→ Input for this task
*** Block opens ***
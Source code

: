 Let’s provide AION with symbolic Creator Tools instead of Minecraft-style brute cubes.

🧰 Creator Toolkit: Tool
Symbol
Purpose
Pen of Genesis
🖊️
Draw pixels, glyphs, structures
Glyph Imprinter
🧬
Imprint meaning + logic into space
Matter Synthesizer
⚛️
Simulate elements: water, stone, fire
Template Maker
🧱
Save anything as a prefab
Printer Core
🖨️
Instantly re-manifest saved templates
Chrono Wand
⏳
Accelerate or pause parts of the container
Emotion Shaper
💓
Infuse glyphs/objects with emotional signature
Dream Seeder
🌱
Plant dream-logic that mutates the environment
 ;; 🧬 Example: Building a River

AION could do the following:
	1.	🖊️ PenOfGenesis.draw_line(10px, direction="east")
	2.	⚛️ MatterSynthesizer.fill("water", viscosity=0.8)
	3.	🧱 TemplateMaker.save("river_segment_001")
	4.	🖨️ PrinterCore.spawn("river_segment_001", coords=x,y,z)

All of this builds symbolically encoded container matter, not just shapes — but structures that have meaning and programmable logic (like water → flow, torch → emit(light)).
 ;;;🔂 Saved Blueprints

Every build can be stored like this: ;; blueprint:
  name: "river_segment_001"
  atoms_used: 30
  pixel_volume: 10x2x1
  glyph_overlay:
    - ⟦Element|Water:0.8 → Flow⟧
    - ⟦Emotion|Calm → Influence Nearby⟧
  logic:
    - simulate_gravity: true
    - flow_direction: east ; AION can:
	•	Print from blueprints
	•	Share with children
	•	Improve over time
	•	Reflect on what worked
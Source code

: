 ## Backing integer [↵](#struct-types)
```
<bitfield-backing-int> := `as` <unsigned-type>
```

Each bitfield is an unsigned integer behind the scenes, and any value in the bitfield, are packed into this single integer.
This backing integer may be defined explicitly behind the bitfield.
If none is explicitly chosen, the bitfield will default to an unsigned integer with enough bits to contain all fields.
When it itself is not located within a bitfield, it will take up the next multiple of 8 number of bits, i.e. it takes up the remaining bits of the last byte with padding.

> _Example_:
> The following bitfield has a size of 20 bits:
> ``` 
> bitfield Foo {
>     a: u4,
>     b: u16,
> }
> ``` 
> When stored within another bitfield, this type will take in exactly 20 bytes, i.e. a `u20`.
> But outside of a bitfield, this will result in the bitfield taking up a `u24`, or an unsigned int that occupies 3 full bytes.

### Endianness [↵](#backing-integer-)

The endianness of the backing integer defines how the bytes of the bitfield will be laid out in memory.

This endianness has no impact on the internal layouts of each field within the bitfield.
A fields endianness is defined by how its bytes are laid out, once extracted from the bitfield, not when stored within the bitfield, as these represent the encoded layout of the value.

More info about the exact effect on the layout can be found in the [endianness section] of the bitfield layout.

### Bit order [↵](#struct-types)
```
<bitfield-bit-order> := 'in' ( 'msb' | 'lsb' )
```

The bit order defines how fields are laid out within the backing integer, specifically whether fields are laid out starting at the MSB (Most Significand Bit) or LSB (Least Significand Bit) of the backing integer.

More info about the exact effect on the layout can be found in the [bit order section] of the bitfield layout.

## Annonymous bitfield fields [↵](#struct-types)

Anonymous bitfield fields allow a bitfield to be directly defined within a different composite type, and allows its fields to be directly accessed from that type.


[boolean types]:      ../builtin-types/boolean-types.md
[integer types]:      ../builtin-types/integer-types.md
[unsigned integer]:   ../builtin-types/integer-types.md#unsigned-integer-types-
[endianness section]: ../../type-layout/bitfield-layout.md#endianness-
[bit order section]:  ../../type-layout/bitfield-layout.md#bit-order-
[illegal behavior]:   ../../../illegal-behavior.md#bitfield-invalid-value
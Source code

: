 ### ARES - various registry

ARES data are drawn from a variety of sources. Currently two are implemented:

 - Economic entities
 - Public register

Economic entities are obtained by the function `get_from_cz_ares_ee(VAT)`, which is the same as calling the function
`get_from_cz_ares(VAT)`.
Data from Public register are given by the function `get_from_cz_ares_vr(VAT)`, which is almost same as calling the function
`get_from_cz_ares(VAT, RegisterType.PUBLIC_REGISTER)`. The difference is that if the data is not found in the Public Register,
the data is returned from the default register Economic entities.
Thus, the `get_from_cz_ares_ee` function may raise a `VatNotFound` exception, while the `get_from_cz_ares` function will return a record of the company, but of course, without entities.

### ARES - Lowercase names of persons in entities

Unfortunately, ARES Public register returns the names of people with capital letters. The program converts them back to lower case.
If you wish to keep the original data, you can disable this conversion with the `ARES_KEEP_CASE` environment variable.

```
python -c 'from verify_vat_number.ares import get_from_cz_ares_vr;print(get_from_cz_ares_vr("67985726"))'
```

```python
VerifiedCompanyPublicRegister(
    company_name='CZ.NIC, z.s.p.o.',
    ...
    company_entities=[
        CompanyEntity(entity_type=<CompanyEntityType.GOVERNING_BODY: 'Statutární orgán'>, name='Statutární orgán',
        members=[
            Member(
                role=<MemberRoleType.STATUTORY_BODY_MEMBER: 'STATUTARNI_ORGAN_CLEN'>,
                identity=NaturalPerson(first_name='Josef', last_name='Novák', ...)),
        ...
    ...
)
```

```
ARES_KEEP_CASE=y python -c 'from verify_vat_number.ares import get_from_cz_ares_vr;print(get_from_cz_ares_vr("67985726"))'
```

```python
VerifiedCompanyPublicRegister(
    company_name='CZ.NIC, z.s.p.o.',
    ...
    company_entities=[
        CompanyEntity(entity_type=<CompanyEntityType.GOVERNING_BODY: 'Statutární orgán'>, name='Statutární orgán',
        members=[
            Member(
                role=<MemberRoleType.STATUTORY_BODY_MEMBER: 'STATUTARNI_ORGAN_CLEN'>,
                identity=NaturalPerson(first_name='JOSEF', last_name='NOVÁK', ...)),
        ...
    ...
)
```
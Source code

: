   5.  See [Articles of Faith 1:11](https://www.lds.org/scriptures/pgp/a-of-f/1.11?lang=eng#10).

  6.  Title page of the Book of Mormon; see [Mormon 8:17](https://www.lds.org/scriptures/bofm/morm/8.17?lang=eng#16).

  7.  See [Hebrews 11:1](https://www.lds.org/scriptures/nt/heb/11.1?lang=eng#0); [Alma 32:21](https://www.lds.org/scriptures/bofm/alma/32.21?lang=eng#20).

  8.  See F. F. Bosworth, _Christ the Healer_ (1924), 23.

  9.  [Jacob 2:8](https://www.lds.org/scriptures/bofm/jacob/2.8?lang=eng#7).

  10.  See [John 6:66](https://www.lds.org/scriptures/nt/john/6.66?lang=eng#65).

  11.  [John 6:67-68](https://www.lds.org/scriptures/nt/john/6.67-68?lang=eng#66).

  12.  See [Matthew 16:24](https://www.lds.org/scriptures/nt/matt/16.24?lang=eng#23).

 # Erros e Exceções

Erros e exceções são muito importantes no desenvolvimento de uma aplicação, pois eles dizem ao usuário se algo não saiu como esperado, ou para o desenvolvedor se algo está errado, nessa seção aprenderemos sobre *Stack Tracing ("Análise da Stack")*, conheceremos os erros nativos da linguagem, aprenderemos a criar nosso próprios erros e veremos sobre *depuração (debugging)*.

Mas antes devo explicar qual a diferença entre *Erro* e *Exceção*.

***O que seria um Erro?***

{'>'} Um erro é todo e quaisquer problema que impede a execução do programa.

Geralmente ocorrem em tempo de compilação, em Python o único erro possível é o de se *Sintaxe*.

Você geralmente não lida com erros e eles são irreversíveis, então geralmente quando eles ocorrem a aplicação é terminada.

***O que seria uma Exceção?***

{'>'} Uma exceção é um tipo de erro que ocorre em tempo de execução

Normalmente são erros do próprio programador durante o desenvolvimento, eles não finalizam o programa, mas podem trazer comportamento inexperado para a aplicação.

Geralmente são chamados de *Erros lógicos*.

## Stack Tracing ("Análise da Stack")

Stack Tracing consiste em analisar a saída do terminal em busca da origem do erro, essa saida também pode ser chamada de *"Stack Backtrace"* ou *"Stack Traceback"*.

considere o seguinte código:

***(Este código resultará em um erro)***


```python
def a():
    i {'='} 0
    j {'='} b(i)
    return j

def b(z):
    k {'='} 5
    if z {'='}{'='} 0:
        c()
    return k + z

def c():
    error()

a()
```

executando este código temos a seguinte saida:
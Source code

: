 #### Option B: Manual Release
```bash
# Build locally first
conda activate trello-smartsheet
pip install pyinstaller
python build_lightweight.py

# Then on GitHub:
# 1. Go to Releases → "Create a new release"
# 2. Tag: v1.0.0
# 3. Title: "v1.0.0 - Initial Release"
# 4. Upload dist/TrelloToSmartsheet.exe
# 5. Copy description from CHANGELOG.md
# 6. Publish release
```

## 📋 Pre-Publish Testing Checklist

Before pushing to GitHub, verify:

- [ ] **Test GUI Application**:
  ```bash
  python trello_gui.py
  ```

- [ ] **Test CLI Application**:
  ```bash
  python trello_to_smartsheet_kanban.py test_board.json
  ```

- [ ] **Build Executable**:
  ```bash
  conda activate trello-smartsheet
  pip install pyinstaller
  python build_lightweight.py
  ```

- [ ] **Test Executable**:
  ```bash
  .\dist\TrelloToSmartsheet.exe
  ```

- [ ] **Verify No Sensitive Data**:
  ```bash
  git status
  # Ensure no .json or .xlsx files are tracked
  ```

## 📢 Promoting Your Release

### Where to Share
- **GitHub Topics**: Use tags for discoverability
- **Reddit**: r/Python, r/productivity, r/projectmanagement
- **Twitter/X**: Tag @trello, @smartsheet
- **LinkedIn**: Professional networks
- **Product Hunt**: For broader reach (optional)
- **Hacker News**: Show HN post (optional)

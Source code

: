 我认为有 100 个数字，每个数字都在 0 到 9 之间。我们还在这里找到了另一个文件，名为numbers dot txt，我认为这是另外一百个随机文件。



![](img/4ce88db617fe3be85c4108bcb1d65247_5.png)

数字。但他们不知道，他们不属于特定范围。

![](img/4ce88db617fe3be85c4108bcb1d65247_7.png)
*** Block closes ***
→ Problem statement
Print exactly the lines above, between the one holding "This endianness has" and the one holding "### ARES - Lowercase", inclusive, and nothing besides.

→ Your solution
This endianness has no impact on the internal layouts of each field within the bitfield.
A fields endianness is defined by how its bytes are laid out, once extracted from the bitfield, not when stored within the bitfield, as these represent the encoded layout of the value.

More info about the exact effect on the layout can be found in the [endianness section] of the bitfield layout.

### Bit order [↵](#struct-types)
```
<bitfield-bit-order> := 'in' ( 'msb' | 'lsb' )
```

The bit order defines how fields are laid out within the backing integer, specifically whether fields are laid out starting at the MSB (Most Significand Bit) or LSB (Least Significand Bit) of the backing integer.

More info about the exact effect on the layout can be found in the [bit order section] of the bitfield layout.

## Annonymous bitfield fields [↵](#struct-types)

Anonymous bitfield fields allow a bitfield to be directly defined within a different composite type, and allows its fields to be directly accessed from that type.


[boolean types]:      ../builtin-types/boolean-types.md
[integer types]:      ../builtin-types/integer-types.md
[unsigned integer]:   ../builtin-types/integer-types.md#unsigned-integer-types-
[endianness section]: ../../type-layout/bitfield-layout.md#endianness-
[bit order section]:  ../../type-layout/bitfield-layout.md#bit-order-
[illegal behavior]:   ../../../illegal-behavior.md#bitfield-invalid-value
Source code

: ### ARES - various registry

ARES data are drawn from a variety of sources. Currently two are implemented:

 - Economic entities
 - Public register

Economic entities are obtained by the function `get_from_cz_ares_ee(VAT)`, which is the same as calling the function
`get_from_cz_ares(VAT)`.
Data from Public register are given by the function `get_from_cz_ares_vr(VAT)`, which is almost same as calling the function
`get_from_cz_ares(VAT, RegisterType.PUBLIC_REGISTER)`. The difference is that if the data is not found in the Public Register,
the data is returned from the default register Economic entities.
Thus, the `get_from_cz_ares_ee` function may raise a `VatNotFound` exception, while the `get_from_cz_ares` function will return a record of the company, but of course, without entities.

### ARES - Lowercase names of persons in entities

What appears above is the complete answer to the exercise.